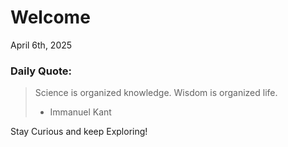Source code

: # Welcome

April 6th, 2025

### Daily Quote:
> Science is organized knowledge. Wisdom is organized life.
> 	- Immanuel Kant

Stay Curious and keep Exploring!
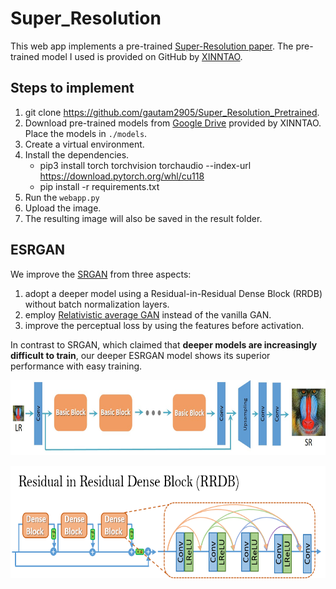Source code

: # Super_Resolution

This web app implements a pre-trained [Super-Resolution paper](https://arxiv.org/pdf/2107.10833). The pre-trained model I used is provided on GitHub by [XINNTAO](https://github.com/xinntao/ESRGAN).

## Steps to implement
1. git clone https://github.com/gautam2905/Super_Resolution_Pretrained.
2. Download pre-trained models from [Google Drive](https://drive.google.com/drive/u/0/folders/17VYV_SoZZesU6mbxz2dMAIccSSlqLecY) provided by XINNTAO. Place the models in `./models`.
3. Create a virtual environment.
4. Install the dependencies.
    * pip3 install torch torchvision torchaudio --index-url https://download.pytorch.org/whl/cu118
    * pip install -r requirements.txt
5. Run the `webapp.py`
6. Upload the image.
7. The resulting image will also be saved in the result folder.

## ESRGAN
We improve the [SRGAN](https://arxiv.org/abs/1609.04802) from three aspects:
1. adopt a deeper model using a Residual-in-Residual Dense Block (RRDB) without batch normalization layers.
2. employ [Relativistic average GAN](https://ajolicoeur.wordpress.com/relativisticgan/) instead of the vanilla GAN.
3. improve the perceptual loss by using the features before activation.

In contrast to SRGAN, which claimed that **deeper models are increasingly difficult to train**, our deeper ESRGAN model shows its superior performance with easy training.

<p align="center">
  <img height="120" src="figures/architecture.jpg">
</p>
<p align="center">
  <img height="180" src="figures/RRDB.png">
</p>
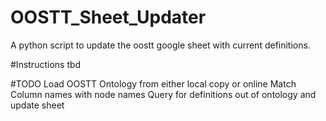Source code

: # OOSTT_Sheet_Updater
A python script to update the oostt google sheet with current definitions.

#Instructions
tbd

#TODO
Load OOSTT Ontology from either local copy or online
Match Column names with node names
Query for definitions out of ontology and update sheet
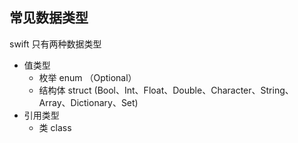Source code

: ## 常见数据类型

swift 只有两种数据类型

- 值类型
  - 枚举 enum （Optional）
  - 结构体 struct   (Bool、Int、Float、Double、Character、String、Array、Dictionary、Set)
- 引用类型
  - 类 class 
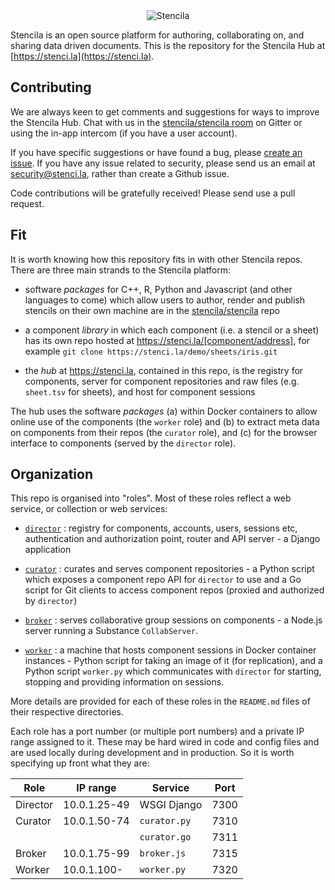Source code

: <div align="center">
	<img src="http://static.stenci.la/img/logo-name-tagline-500.png" alt="Stencila" style="max-width:250px">
</div>

Stencila is an open source platform for authoring, collaborating on, and sharing data driven documents. This is the repository for the Stencila Hub at [https://stenci.la](https://stenci.la).

## Contributing

We are always keen to get comments and suggestions for ways to improve the Stencila Hub. Chat with us in the [stencila/stencila room](https://gitter.im/stencila/stencila) on Gitter or using the in-app intercom (if you have a user account). 

If you have specific suggestions or have found a bug, please [create an issue](https://github.com/stencila/hub/issues/new). If you have any issue related to security, please send us an email at security@stenci.la, rather than create a Github issue.

Code contributions will be gratefully received! Please send use a pull request.

## Fit

It is worth knowing how this repository fits in with other Stencila repos. There are three main strands to the Stencila platform:

- software *packages* for C++, R, Python and Javascript (and other languages to come) which allow users to author, render and publish stencils on their own machine are in the [stencila/stencila](https://github.com/stencila/stencila) repo

- a component *library* in which each component (i.e. a stencil or a sheet) has its own repo hosted at https://stenci.la/[component/address], for example `git clone https://stenci.la/demo/sheets/iris.git`

- the *hub* at https://stenci.la, contained in this repo, is the registry for components, server for component repositories and raw files (e.g. `sheet.tsv` for sheets), and host for component sessions

The hub uses the software *packages* (a) within Docker containers to allow online use of the components (the `worker` role) and (b) to extract meta data on components from their repos (the `curator` role), and (c) for the browser interface to components (served by the `director` role).

## Organization

This repo is organised into "roles". Most of these roles reflect a web service, or collection or web services:

- [`director`](director) : registry for components, accounts, users, sessions etc, authentication and authorization point, router and API server - a Django application

- [`curator`](curator) : curates and serves component repositories - a Python script which exposes a component repo API for `director` to use and a Go script for Git clients to access component repos (proxied and authorized by `director`)

- [`broker`](broker) : serves collaborative group sessions on components - a Node.js server running a Substance `CollabServer`.

- [`worker`](worker) : a machine that hosts component sessions in Docker container instances - Python script for taking an image of it (for replication), and a Python script `worker.py` which communicates with `director` for starting, stopping and providing information on sessions.

More details are provided for each of these roles in the `README.md` files of their respective directories. 

Each role has a port number (or multiple port numbers) and a private IP range assigned to it. These may be hard wired in code and config files and are used locally during development and in production. So it is worth specifying up front what they are:

Role      | IP range     | Service      | Port |
----------|--------------|--------------|------|
Director  | 10.0.1.25-49 | WSGI Django  | 7300 |
Curator   | 10.0.1.50-74 | `curator.py` | 7310 |
          |              | `curator.go` | 7311 |
Broker    | 10.0.1.75-99 | `broker.js`  | 7315 |
Worker    | 10.0.1.100-  | `worker.py`  | 7320 |
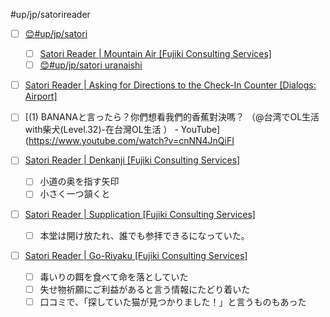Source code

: #up/jp/satorireader

- [ ] [😊#up/jp/satori ](https://47.111.95.20:6001/user/1/md?prefill=%23up%2Fjp%2Fsatori%20)
	- [ ] [Satori Reader | Mountain Air [Fujiki Consulting Services]](https://www.satorireader.com/articles/fujiki-episode-1-edition-n)
	- [ ] [😊#up/jp/satori uranaishi](https://47.111.95.20:6001/user/1/md?prefill=%23up%2Fjp%2Fsatori%20uranaishi)
- [ ] [Satori Reader | Asking for Directions to the Check-In Counter [Dialogs: Airport]](https://www.satorireader.com/articles/dialogs-airport-check-in-counter-annnai-edition-m)

- [ ] [(1) BANANAと言ったら？你們想看我們的香蕉對決嗎？ （@台湾でOL生活with柴犬(Level.32)-在台灣OL生活 ） - YouTube](https://www.youtube.com/watch?v=cnNN4JnQiFI

- [ ] [Satori Reader | Denkanji [Fujiki Consulting Services]](https://www.satorireader.com/articles/fujiki-episode-2-edition-n)
	- [ ] 小道の奥を指す矢印
	- [ ] 小さく一つ頷くと
- [ ] [Satori Reader | Supplication [Fujiki Consulting Services]](https://www.satorireader.com/articles/fujiki-episode-3-edition-n)
	- [ ] 本堂は開け放たれ、誰でも参拝できるになっていた。
- [ ] [Satori Reader | Go-Riyaku [Fujiki Consulting Services]](https://www.satorireader.com/articles/fujiki-episode-4-edition-n)
	- [ ] 毒いりの餌を食べて命を落としていた
	- [ ] 失せ物祈願にご利益があると言う情報にたどり着いた
	- [ ] 口コミで、「探していた猫が見つかりました！」と言うものもあった
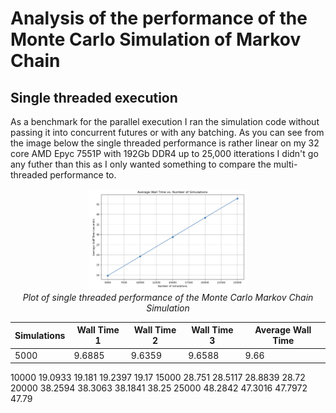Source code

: # Analysis of the performance of the Monte Carlo Simulation of Markov Chain
## Single threaded execution
As a benchmark for the parallel execution I ran the simulation code without passing it into concurrent futures or with any batching. As you can see from the image below the single threaded performance is rather linear on my 32 core AMD Epyc 7551P with 192Gb DDR4 up to 25,000 itterations I didn't go any futher than this as I only wanted something to compare the multi-threaded performance to.  

<p align="center">
<img width=50% alt="Single Threaded" src="https://github.com/chriswilson2020/MonteCarloMarkov/blob/09ee354dfcbfbef9774a99eb4e287c59b41fa3d9/images/Single%20Threaded%20Performance.png"><br>
<em>Plot of single threaded performance of the Monte Carlo Markov Chain Simulation</em>
</p>

|Simulations|Wall Time 1|Wall Time 2|Wall Time 3|Average Wall Time|
|---|---|---|---|---|
|5000|	9.6885|	9.6359|	9.6588|	9.66|
10000	19.0933	19.181	19.2397	19.17
15000	28.751	28.5117	28.8839	28.72
20000	38.2594	38.3063	38.1841	38.25
25000	48.2842	47.3016	47.7972	47.79
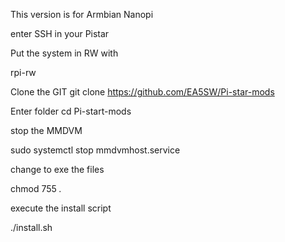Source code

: This version is for Armbian Nanopi

enter SSH in your Pistar

Put the system in RW with

rpi-rw

Clone the GIT
git clone https://github.com/EA5SW/Pi-star-mods

Enter folder
cd Pi-start-mods

stop the MMDVM

sudo systemctl stop mmdvmhost.service

change to exe the files

chmod 755 *.*

execute the install script

./install.sh
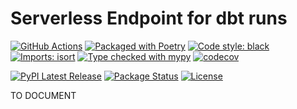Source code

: # Serverless Endpoint for dbt runs


[![GitHub Actions][github-actions-badge]](https://github.com/JeremyLG/dbt-serverless/actions)
[![Packaged with Poetry][poetry-badge]](https://python-poetry.org/)
[![Code style: black][black-badge]](https://github.com/psf/black)
[![Imports: isort][isort-badge]](https://pycqa.github.io/isort/)
[![Type checked with mypy][mypy-badge]](https://github.com/python/mypy)
[![codecov][codecov-badge]](https://codecov.io/github/JeremyLG/dbt-serverless)

[![PyPI Latest Release](https://img.shields.io/pypi/v/dbt-serverless.svg)](https://pypi.org/project/dbt-serverless/)
[![Package Status](https://img.shields.io/pypi/status/dbt-serverless.svg)](https://pypi.org/project/dbt-serverless/)
[![License](https://img.shields.io/pypi/l/dbt-serverless.svg)](https://github.com/JeremyLG/dbt-serverless/blob/main/LICENSE)

[github-actions-badge]: https://github.com/JeremyLG/dbt-serverless/workflows/python/badge.svg
[black-badge]: https://img.shields.io/badge/code%20style-black-000000.svg
[isort-badge]: https://img.shields.io/badge/%20imports-isort-%231674b1?style=flat&labelColor=ef8336
[mypy-badge]: https://www.mypy-lang.org/static/mypy_badge.svg
[poetry-badge]: https://img.shields.io/badge/packaging-poetry-cyan.svg
[codecov-badge]: https://codecov.io/github/JeremyLG/dbt-serverless/branch/master/graph/badge.svg

TO DOCUMENT
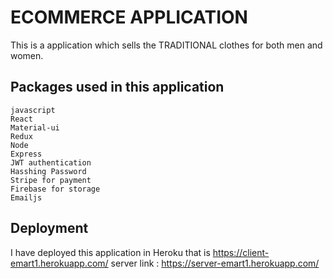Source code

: # ECOMMERCE APPLICATION
This is a application which sells the TRADITIONAL clothes for both men and women.

## Packages used in this application
    javascript
    React
    Material-ui
    Redux
    Node
    Express
    JWT authentication
    Hasshing Password
    Stripe for payment
    Firebase for storage
    Emailjs


## Deployment
I have deployed this application in Heroku that is https://client-emart1.herokuapp.com/
server link : https://server-emart1.herokuapp.com/



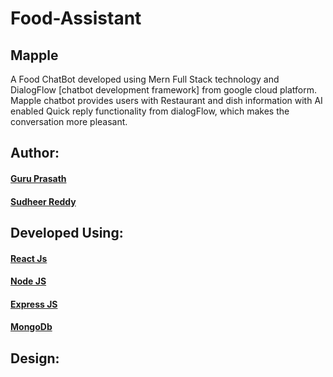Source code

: # Food-Assistant 

## Mapple

A Food ChatBot developed using Mern Full Stack technology and DialogFlow [chatbot development framework] from google cloud platform.
Mapple chatbot provides users with Restaurant and dish information with AI enabled Quick reply functionality from dialogFlow, which makes the conversation more pleasant. 

## Author: 

  #### <a href="https://github.com/guruk05">Guru Prasath</a>
  #### <a href="https://github.com/SudheerReddySingam">Sudheer Reddy</a>
  
## Developed Using:

 #### <a href="https://reactjs.org/"> React Js </a> 
 #### <a href="https://nodejs.org/en/"> Node JS </a> 
 #### <a href="https://expressjs.com/"> Express JS </a>
 #### <a href="https://www.mongodb.com/"> MongoDb </a>
 
## Design:


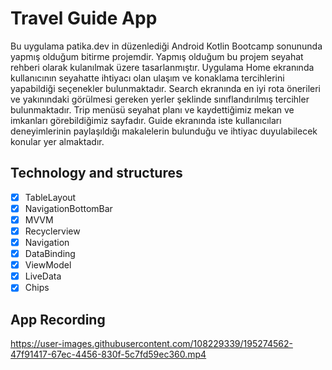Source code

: # Travel Guide App

Bu uygulama patika.dev in düzenlediği Android Kotlin Bootcamp sonununda yapmış olduğum bitirme projemdir. 
Yapmış olduğum bu projem seyahat rehberi olarak kulanılmak üzere tasarlanmıştır. Uygulama Home ekranında kullanıcının seyahatte ihtiyacı olan ulaşım ve konaklama tercihlerini yapabildiği seçenekler bulunmaktadır. Search ekranında en iyi rota önerileri ve yakınındaki görülmesi gereken yerler şeklinde sınıflandırılmış tercihler bulunmaktadır. Trip menüsü seyahat planı ve  kaydettiğimiz mekan ve imkanları görebildiğimiz sayfadır. Guide ekranında iste kullanıcıları deneyimlerinin paylaşıldığı makalelerin bulunduğu ve ihtiyac duyulabilecek konular yer almaktadır.


## Technology and structures
- [x] TableLayout
- [x] NavigationBottomBar
- [x] MVVM
- [x] Recyclerview
- [x] Navigation
- [x] DataBinding 
- [x] ViewModel
- [x] LiveData 
- [x] Chips

## App Recording


https://user-images.githubusercontent.com/108229339/195274562-47f91417-67ec-4456-830f-5c7fd59ec360.mp4


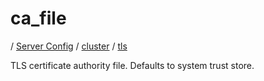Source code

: # ca_file

/ [Server Config](../../../README.md) / [cluster](../../README.md) / [tls](../README.md) 

TLS certificate authority file. Defaults to system trust store.

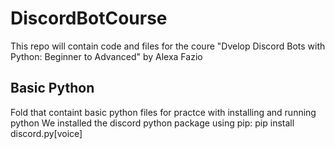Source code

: # DiscordBotCourse

This repo will contain code and files for the coure "Dvelop Discord Bots with Python: Beginner to Advanced" by Alexa Fazio

## Basic Python

Fold that containt basic python files for practce with installing and running python
We installed the discord python package using pip: pip install discord.py[voice]
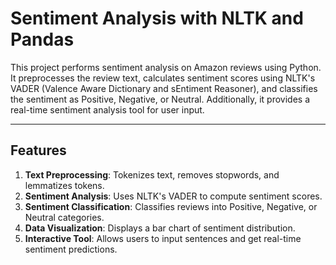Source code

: # Sentiment Analysis with NLTK and Pandas

This project performs sentiment analysis on Amazon reviews using Python. It preprocesses the review text, calculates sentiment scores using NLTK's VADER (Valence Aware Dictionary and sEntiment Reasoner), and classifies the sentiment as Positive, Negative, or Neutral. Additionally, it provides a real-time sentiment analysis tool for user input.

---

## Features
1. **Text Preprocessing**: Tokenizes text, removes stopwords, and lemmatizes tokens.
2. **Sentiment Analysis**: Uses NLTK's VADER to compute sentiment scores.
3. **Sentiment Classification**: Classifies reviews into Positive, Negative, or Neutral categories.
4. **Data Visualization**: Displays a bar chart of sentiment distribution.
5. **Interactive Tool**: Allows users to input sentences and get real-time sentiment predictions.


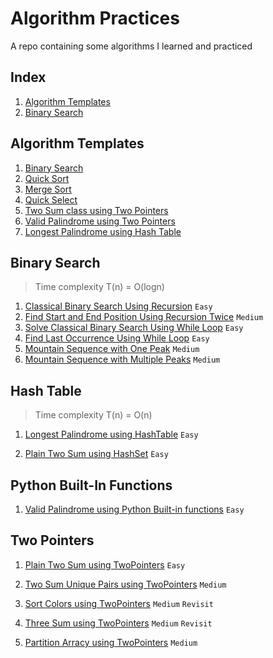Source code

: # Algorithm Practices

A repo containing some algorithms I learned and practiced

## Index

1. [Algorithm Templates](#algorithm-templates)
2. [Binary Search](#binary-search)

## Algorithm Templates

1. [Binary Search](https://github.com/yitongknows/algo/blob/main/templates/binary-search-template.py)
2. [Quick Sort](https://github.com/yitongknows/algo/blob/main/templates/quicksort-template.py)
3. [Merge Sort](https://github.com/yitongknows/algo/blob/main/templates/mergesort-template.py)
4. [Quick Select](https://github.com/yitongknows/algo/blob/main/templates/quickselect-template.py)
5. [Two Sum class using Two Pointers](https://github.com/yitongknows/algo/blob/main/templates/twosumclass-template.py)
6. [Valid Palindrome using Two Pointers](https://github.com/yitongknows/algo/blob/main/templates/valid-palindrome-template.py)
7. [Longest Palindrome using Hash Table](https://github.com/yitongknows/algo/blob/main/templates/longest-palindrome-template.py)

## Binary Search

> Time complexity T(n) = O(logn)

1. [Classical Binary Search Using Recursion](https://github.com/yitongknows/algo/blob/main/src/classical-binary-search.py) `Easy`
2. [Find Start and End Position Using Recursion Twice](https://github.com/yitongknows/algo/blob/main/src/double-binary-search.py) `Medium`
3. [Solve Classical Binary Search Using While Loop](https://github.com/yitongknows/algo/blob/main/src/binary-search-whileloop.py) `Easy`
4. [Find Last Occurrence Using While Loop](https://github.com/yitongknows/algo/blob/main/src/binary-search-whileloop2.py) `Easy`
5. [Mountain Sequence with One Peak](https://github.com/yitongknows/algo/blob/main/src/bs-maintain-sequence-max.py) `Medium`
6. [Mountain Sequence with Multiple Peaks](https://github.com/yitongknows/algo/blob/main/src/find-mountain-peak.py) `Medium`

## Hash Table

> Time complexity T(n) = O(n)

1. [Longest Palindrome using HashTable](https://github.com/yitongknows/algo/blob/main/src/longest-palindrome-hashtable.py) `Easy`

2. [Plain Two Sum using HashSet](https://github.com/yitongknows/algo/blob/main/src/plain-two-sum-hash.py) `Easy`

## Python Built-In Functions

1. [Valid Palindrome using Python Built-in functions](https://github.com/yitongknows/algo/blob/main/src/valid-palindrome-python.py) `Easy`

## Two Pointers

1. [Plain Two Sum using TwoPointers](https://github.com/yitongknows/algo/blob/main/src/plain-two-sum-twopointers.py) `Easy`

2. [Two Sum Unique Pairs using TwoPointers](https://github.com/yitongknows/algo/blob/main/src/two-sum-unique-pairs-tp.py) `Medium`

3. [Sort Colors using TwoPointers](https://github.com/yitongknows/algo/blob/main/src/sort-colors-twopointer.py) `Medium` `Revisit`

4. [Three Sum using TwoPointers](https://github.com/yitongknows/algo/blob/main/src/three-sum-two-pointers.py) `Medium` `Revisit`

5. [Partition Arracy using TwoPointers](https://github.com/yitongknows/algo/blob/main/src/partition-array-two-pointers.py) `Medium`

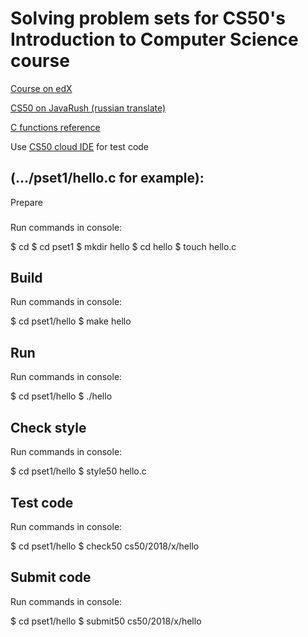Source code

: Solving problem sets for CS50's Introduction to Computer Science course
===

[Course on edX](https://www.edx.org/course/cs50s-introduction-computer-science-harvardx-cs50x)

[CS50 on JavaRush (russian translate)](https://javarush.ru/quests/QUEST_HARVARD_CS50)

[C functions reference](https://reference.cs50.net/cs50/)

Use [CS50 cloud IDE](https://ide.cs50.io) for test code


(.../pset1/hello.c for example):
---

Prepare
###

Run commands in console:

$ cd
$ cd pset1
$ mkdir hello
$ cd hello
$ touch hello.c

Build
---

Run commands in console:

$ cd pset1/hello
$ make hello

Run
---

Run commands in console:

$ cd pset1/hello
$ ./hello

Check style
---

Run commands in console:

$ cd pset1/hello
$ style50 hello.c

Test code
---

Run commands in console:

$ cd pset1/hello
$ check50 cs50/2018/x/hello

Submit code
---

Run commands in console:

$ cd pset1/hello
$ submit50 cs50/2018/x/hello

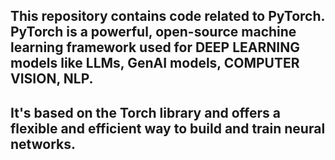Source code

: ## This repository contains code related to PyTorch. PyTorch is a powerful, open-source machine learning framework used for DEEP LEARNING models like LLMs, GenAI models, COMPUTER VISION, NLP.
## It's based on the Torch library and offers a flexible and efficient way to build and train neural networks.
_ _ _ _ _ _ _
● **To do**
Find the word "other" in the material, then list each line that holds it.

● **Your response**
It is worth knowing how this repository fits in with other Stencila repos. There are three main strands to the Stencila platform:
- software *packages* for C++, R, Python and Javascript (and other languages to come) which allow users to author, render and publish stencils on their own machine are in the [stencila/stencila](https://github.com/stencila/stencila) repo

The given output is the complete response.